4 Responses to Right to die gives right to kill

  1. Linda Reid says:

    Great post.

    I think we need to look at the ‘dignity’ issue as well. There is an assumption that if we have ’embarrassing’ physical responses to illness, or we need our personal care done by someone else, that this is somehow a loss of dignity. From my point of view, with a fully functioning body, I understand why people would assume that.

    However, I believe that dignity is self-generated, and cannot be taken away by our circumstances.


  2. Fredinthegrass says:

    Thankyou Hp for a timely and well constructed post.
    Let me say now I am pro euthanasia, and I am not afraid of the likelihood there will be “mistakes” made.
    Lets look at ‘life’ – with a compromised legal system, a struggling health system, not to mention an education system that seems unable to keep up with the ever increasing pace of change; all of which exposes innocent people to risk that often leads to death.
    Why is it when this issue is raised it becomes so complicated?


  3. Gravedodger says:

    Whilst I accept the ramifications and obligations of the Hippocratic oath on the medical profession I am deeply troubled by the enormous resources we as a society invest in a patient who sometimes just by good fortune accesses the constrained services in the treatment system with no prospect of recovery while a patient with very good prognosis dies waiting just to access the very expensive and rationed services. All too often the “in” patient referred to above may well have contributed to their situation by poor life choices, reckless behavior or other contributory factors while the unlucky,”out” patient may simply be a victim of very bad luck. The medical profession already condemn patients to premature death by accepting the very necessary rationing of medical services due to budgetary constraints, the difference being this permitting of premature death is by omission rather than conscious action.
    My comments are just an opinion of what actually happens and in no way aimed at the Drs and their oath. I arrived at my position through my life with animals, some very treasured by me and having to take a very final action at their life termination. Sadly Dr Pollocks request for a debate on his view of assisted death made by a person in full control of their mental, emotional and rational view of their mortality and what I will call euthanasia as an active procedure to possibly solve the dilemma I outlined above. IMHO and very poorly expressed opinion we have two very different subjects that I admit are linked when measured against the “mission creep” included in Macdoctor’s thoughtful analysis.
    Good post HP we must at least debate it from time to time as the reality of treatment with the amazing ability to keep a body alive is a very expensive exercise and can be very capricious in its delivery and all to often seen as unfair.


  4. macdoctor01 says:

    You mention QALYs, HP. As I have mentioned in other posts, QALYs are a good way to compare the value of two similar procedures, to determine which is the most cost-effective to use. They are very bad at comparing two dissimilar procedures because the subjective measures used in calculating one set of QALYs does not correspond to the other.

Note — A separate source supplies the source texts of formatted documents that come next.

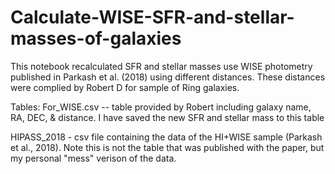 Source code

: # Calculate-WISE-SFR-and-stellar-masses-of-galaxies
This notebook recalculated SFR and stellar masses use WISE photometry published in Parkash et al. (2018) using different distances.
These distances were complied by Robert D for sample of Ring galaxies. 

Tables: 
For_WISE.csv -- table provided by Robert including galaxy name, RA, DEC, & distance. I have saved the new SFR and stellar mass to this table

HIPASS_2018 - csv file containing the data of the HI+WISE sample (Parkash et al., 2018). Note this is not the table that was published with the paper, but my personal "mess" verison of the data.
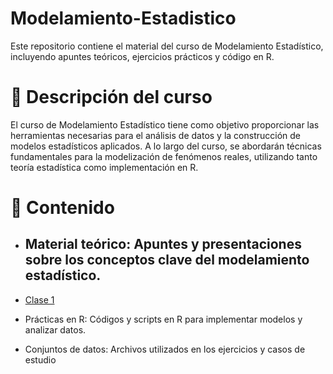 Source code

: # Modelamiento-Estadistico

Este repositorio contiene el material del curso de Modelamiento Estadístico, incluyendo apuntes teóricos, ejercicios prácticos y código en R.

# 📌 Descripción del curso

El curso de Modelamiento Estadístico tiene como objetivo proporcionar las herramientas necesarias para el análisis de datos y la construcción de modelos estadísticos aplicados. A lo largo del curso, se abordarán técnicas fundamentales para la modelización de fenómenos reales, utilizando tanto teoría estadística como implementación en R.

# 📖 Contenido

- ## Material teórico: Apuntes y presentaciones sobre los conceptos clave del modelamiento estadístico.
- [Clase 1 ](https://github.com/IrisAshimine/Modelamiento-Estad-stico/blob/main/Clase1/Unidad1.html)

- Prácticas en R: Códigos y scripts en R para implementar modelos y analizar datos.

- Conjuntos de datos: Archivos utilizados en los ejercicios y casos de estudio
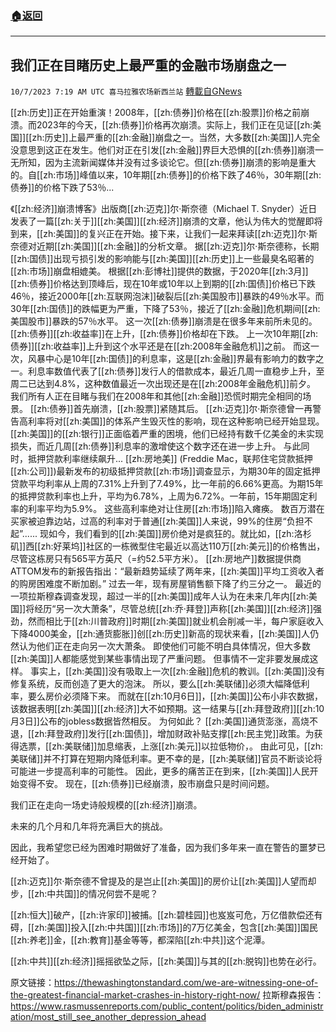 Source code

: ###  [:house:返回](README.md)
---


## 我们正在目睹历史上最严重的金融市场崩盘之一
`10/7/2023 7:19 AM UTC 喜马拉雅农场新西兰站` [轉載自GNews](https://gnews.org/articles/1797743)

[[zh:历史]]正在开始重演！2008年，[[zh:债券]]价格在[[zh:股票]]价格之前崩溃。而2023年的今天，[[zh:债券]]价格再次崩溃。实际上，我们正在见证[[zh:美国]][[zh:历史]]上最严重的[[zh:金融]]崩盘之一。当然，大多数[[zh:美国]]人完全没意思到这正在发生。他们对正在引发[[zh:金融]]界巨大恐惧的[[zh:债券]]崩溃一无所知，因为主流新闻媒体并没有过多谈论它。但[[zh:债券]]崩溃的影响是重大的。自[[zh:市场]]峰值以来，10年期[[zh:债券]]的价格下跌了46％，30年期[[zh:债券]]的价格下跌了53％...
  
 《[[zh:经济]]崩溃博客》出版商[[zh:迈克]]尔·斯奈德（Michael T. Snyder）近日发表了一篇[[zh:关于]][[zh:美国]][[zh:经济]]崩溃的文章，他认为伟大的觉醒即将到来，[[zh:美国]]的复兴正在开始。接下来，让我们一起来拜读[[zh:迈克]]尔·斯奈德对近期[[zh:美国]][[zh:金融]]的分析文章。
  据[[zh:迈克]]尔·斯奈德称，长期[[zh:国债]]出现亏损引发的影响能与[[zh:美国]][[zh:历史]]上一些最臭名昭著的[[zh:市场]]崩盘相媲美。
  根据[[zh:彭博社]]提供的数据，于2020年[[zh:3月]][[zh:债券]]价格达到顶峰后，现在10年或10年以上到期的[[zh:国债]]价格已下跌46％，接近2000年[[zh:互联网泡沫]]破裂后[[zh:美国股市]]暴跌的49％水平。而30年[[zh:国债]]的跌幅更为严重，下降了53％，接近了[[zh:金融]]危机期间[[zh:美国股市]]暴跌的57％水平。
  这一次[[zh:债券]]崩溃是在很多年来前所未见的。
  [[zh:债券]][[zh:收益率]]在上升，[[zh:债券]]价格却在下跌。
  上一次10年期[[zh:债券]][[zh:收益率]]上升到这个水平还是在[[zh:2008年金融危机]]之前。
   而这一次，风暴中心是10年[[zh:国债]]的利息率，这是[[zh:金融]]界最有影响力的数字之一。利息率数值代表了[[zh:债券]]发行人的借款成本，最近几周一直稳步上升，至周二已达到4.8%，这种数值最近一次出现还是在[[zh:2008年金融危机]]前夕。
  我们所有人正在目睹与我们在2008年和其他[[zh:金融]]恐慌时期完全相同的场景。 
  [[zh:债券]]首先崩溃，[[zh:股票]]紧随其后。
  [[zh:迈克]]尔·斯奈德曾一再警告高利率将对[[zh:美国]]的体系产生毁灭性的影响，现在这种影响已经开始显现。
  [[zh:美国]]的[[zh:银行]]正面临着严重的困境，他们已经持有数千亿美金的未实现损失，而近几周[[zh:债券]]利息率的激增使这个数字还在进一步上升。
 与此同时，抵押贷款利率继续飙升...
 [[zh:房地美]] (Freddie Mac，联邦住宅贷款抵押[[zh:公司]])最新发布的初级抵押贷款[[zh:市场]]调查显示，为期30年的固定抵押贷款平均利率从上周的7.31%上升到了7.49%，比一年前的6.66%更高。为期15年的抵押贷款利率也上升，平均为6.78%，上周为6.72%。一年前，15年期固定利率的利率平均为5.9%。
 这些高利率绝对让住房[[zh:市场]]陷入瘫痪。
 数百万潜在买家被迫靠边站，过高的利率对于普通[[zh:美国]]人来说，99%的住房“负担不起”......
  现如今，我们看到的[[zh:美国]]房价绝对是疯狂的。就比如，[[zh:洛杉矶]]西[[zh:好莱坞]]社区的一栋微型住宅最近以高达110万[[zh:美元]]的价格售出，尽管这栋房只有565平方英尺（=约52.5平方米）。
 [[zh:房地产]]数据提供商ATTOM发布的新报告指出：“最新趋势延续了两年来，[[zh:美国]]平均工资收入者的购房困难度不断加剧。”
  过去一年，现有房屋销售额下降了约三分之一。
   最近的一项拉斯穆森调查发现，超过一半的[[zh:美国]]成年人认为在未来几年内[[zh:美国]]将经历“另一次大萧条”，尽管总统[[zh:乔·拜登]]声称[[zh:美国]][[zh:经济]]强劲，然而相比于[[zh:川普政府]]时期[[zh:美国]]就业机会削减一半，每户家庭收入下降4000美金，[[zh:通货膨胀]]创[[zh:历史]]新高的现状来看，[[zh:美国]]人仍然认为他们正在走向另一次大萧条。
 即使他们可能不明白具体情况，但大多数[[zh:美国]]人都能感觉到某些事情出现了严重问题。
但事情不一定非要发展成这样。
  事实上，[[zh:美国]]没有吸取上一次[[zh:金融]]危机的教训。[[zh:美国]]没有修复系统，反而创造了更大的泡沫。
  所以，要么[[zh:美联储]]必须大幅降低利率，要么房价必须降下来。
  而就在[[zh:10月6日]]，[[zh:美国]]公布小非农数据，该数据表明[[zh:美国]][[zh:经济]]大不如预期。这一结果与[[zh:拜登政府]][[zh:10月3日]]公布的jobless数据皆然相反。
  为何如此？
  [[zh:美国]]通货澎涨，高烧不退，[[zh:拜登政府]]发行[[zh:国债]]，增加财政补贴支撑[[zh:民主党]]政策。为获得选票，[[zh:美联储]]加息缩表，上涨[[zh:美元]]以拉低物价，。
  由此可见，[[zh:美联储]]并不打算在短期内降低利率。更不幸的是，[[zh:美联储]]官员不断谈论将可能进一步提高利率的可能性。
  因此，更多的痛苦正在到来，[[zh:美国]]人民开始变得不安。
  现在，[[zh:债券]]已经崩溃，股市崩盘只是时间问题。

我们正在走向一场史诗般规模的[[zh:经济]]崩溃。

未来的几个月和几年将充满巨大的挑战。

因此，我希望您已经为困难时期做好了准备，因为我们多年来一直在警告的噩梦已经开始了。

  [[zh:迈克]]尔·斯奈德不曾提及的是岂止[[zh:美国]]的房价让[[zh:美国]]人望而却步，[[zh:中共国]]的情况何尝不是呢？

  [[zh:恒大]]破产，[[zh:许家印]]被捕。[[zh:碧桂园]]也岌岌可危，万亿借款偿还有碍，[[zh:美国]]投入[[zh:中共国]][[zh:市场]]的7万亿美金，包含[[zh:美国]]国民[[zh:养老]]金，[[zh:教育]]基金等等，都深陷[[zh:中共]]这个泥潭。

[[zh:中共]][[zh:经济]]摇摇欲坠之际，[[zh:美国]]与其的[[zh:脱钩]]也势在必行。

原文链接：https://thewashingtonstandard.com/we-are-witnessing-one-of-the-greatest-financial-market-crashes-in-history-right-now/
拉斯穆森报告：https://www.rasmussenreports.com/public_content/politics/biden_administration/most_still_see_another_depression_ahead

    They are an utterly dreadful way of determining whether a person should live or be offered euthanasia. You, yourself, have pointed out why. The subjective measures used to determine a QALY bear no relation to the entirely subjective desire of the patient concerned. They are as dissimilar as tastes in music or food.

    The excessive reliance of MoH bean counters on QALYs fills me with dread. Using a dangerously opinion-based measure as an immutable yardstick hides the seriously unethic and uncompassionate nature of resource allocation decisions and can seriously distort the provision of health care.